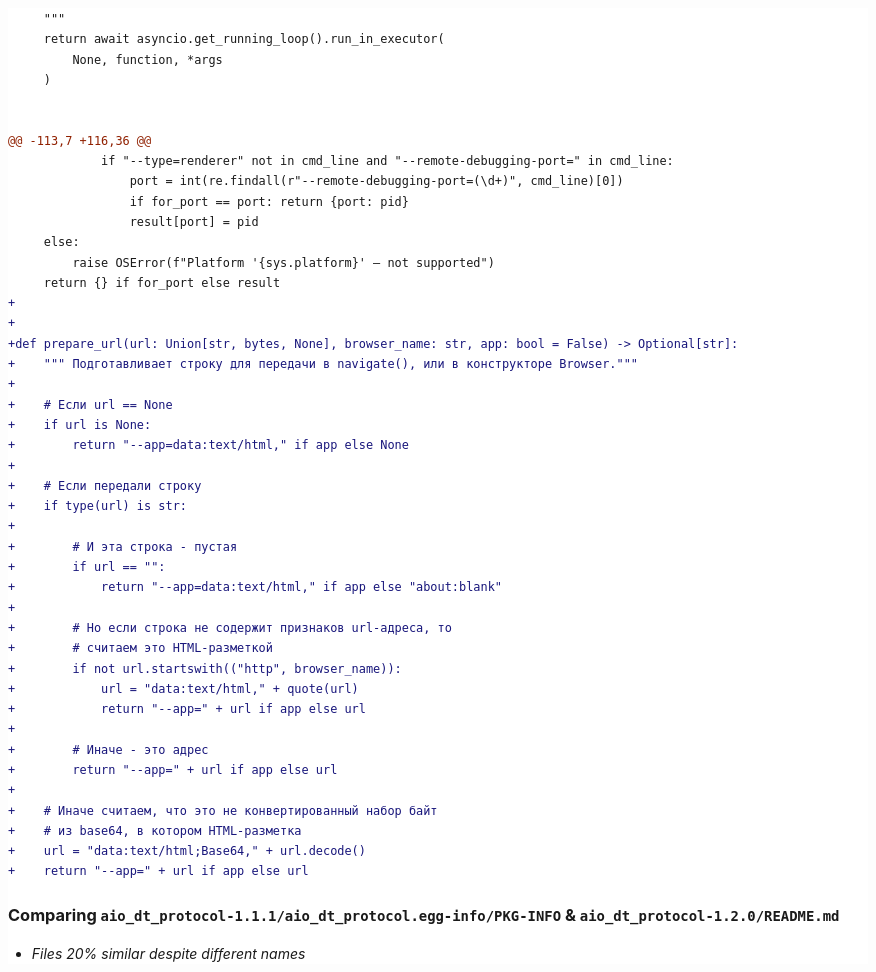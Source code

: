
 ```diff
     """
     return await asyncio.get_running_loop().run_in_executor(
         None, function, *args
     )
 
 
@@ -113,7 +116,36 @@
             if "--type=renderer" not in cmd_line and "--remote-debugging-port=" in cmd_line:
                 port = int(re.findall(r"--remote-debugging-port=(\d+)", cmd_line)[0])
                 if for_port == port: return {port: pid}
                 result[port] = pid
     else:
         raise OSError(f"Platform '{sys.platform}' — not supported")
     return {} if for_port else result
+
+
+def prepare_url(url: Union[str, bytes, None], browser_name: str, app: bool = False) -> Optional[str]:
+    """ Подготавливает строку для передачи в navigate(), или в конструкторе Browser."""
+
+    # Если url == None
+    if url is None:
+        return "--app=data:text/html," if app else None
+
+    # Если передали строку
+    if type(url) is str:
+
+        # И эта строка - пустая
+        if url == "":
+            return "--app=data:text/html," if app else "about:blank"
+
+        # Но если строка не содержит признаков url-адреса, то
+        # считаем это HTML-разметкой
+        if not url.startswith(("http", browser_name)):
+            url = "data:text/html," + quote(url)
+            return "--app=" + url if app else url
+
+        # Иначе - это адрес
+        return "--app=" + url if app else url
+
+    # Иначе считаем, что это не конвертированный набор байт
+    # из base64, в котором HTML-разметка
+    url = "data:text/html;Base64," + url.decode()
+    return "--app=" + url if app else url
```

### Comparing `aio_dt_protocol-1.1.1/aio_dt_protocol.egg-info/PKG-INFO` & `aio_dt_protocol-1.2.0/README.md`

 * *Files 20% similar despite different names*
++++
- **Task goal**: With the pictures left out, output all the entries exactly.

- **Exercise solution**:
Source code

:
 ```diff
     """
     return await asyncio.get_running_loop().run_in_executor(
         None, function, *args
     )
 
 
@@ -113,7 +116,36 @@
             if "--type=renderer" not in cmd_line and "--remote-debugging-port=" in cmd_line:
                 port = int(re.findall(r"--remote-debugging-port=(\d+)", cmd_line)[0])
                 if for_port == port: return {port: pid}
                 result[port] = pid
     else:
         raise OSError(f"Platform '{sys.platform}' — not supported")
     return {} if for_port else result
+
+
+def prepare_url(url: Union[str, bytes, None], browser_name: str, app: bool = False) -> Optional[str]:
+    """ Подготавливает строку для передачи в navigate(), или в конструкторе Browser."""
+
+    # Если url == None
+    if url is None:
+        return "--app=data:text/html," if app else None
+
+    # Если передали строку
+    if type(url) is str:
+
+        # И эта строка - пустая
+        if url == "":
+            return "--app=data:text/html," if app else "about:blank"
+
+        # Но если строка не содержит признаков url-адреса, то
+        # считаем это HTML-разметкой
+        if not url.startswith(("http", browser_name)):
+            url = "data:text/html," + quote(url)
+            return "--app=" + url if app else url
+
+        # Иначе - это адрес
+        return "--app=" + url if app else url
+
+    # Иначе считаем, что это не конвертированный набор байт
+    # из base64, в котором HTML-разметка
+    url = "data:text/html;Base64," + url.decode()
+    return "--app=" + url if app else url
```

### Comparing `aio_dt_protocol-1.1.1/aio_dt_protocol.egg-info/PKG-INFO` & `aio_dt_protocol-1.2.0/README.md`

 * *Files 20% similar despite different names*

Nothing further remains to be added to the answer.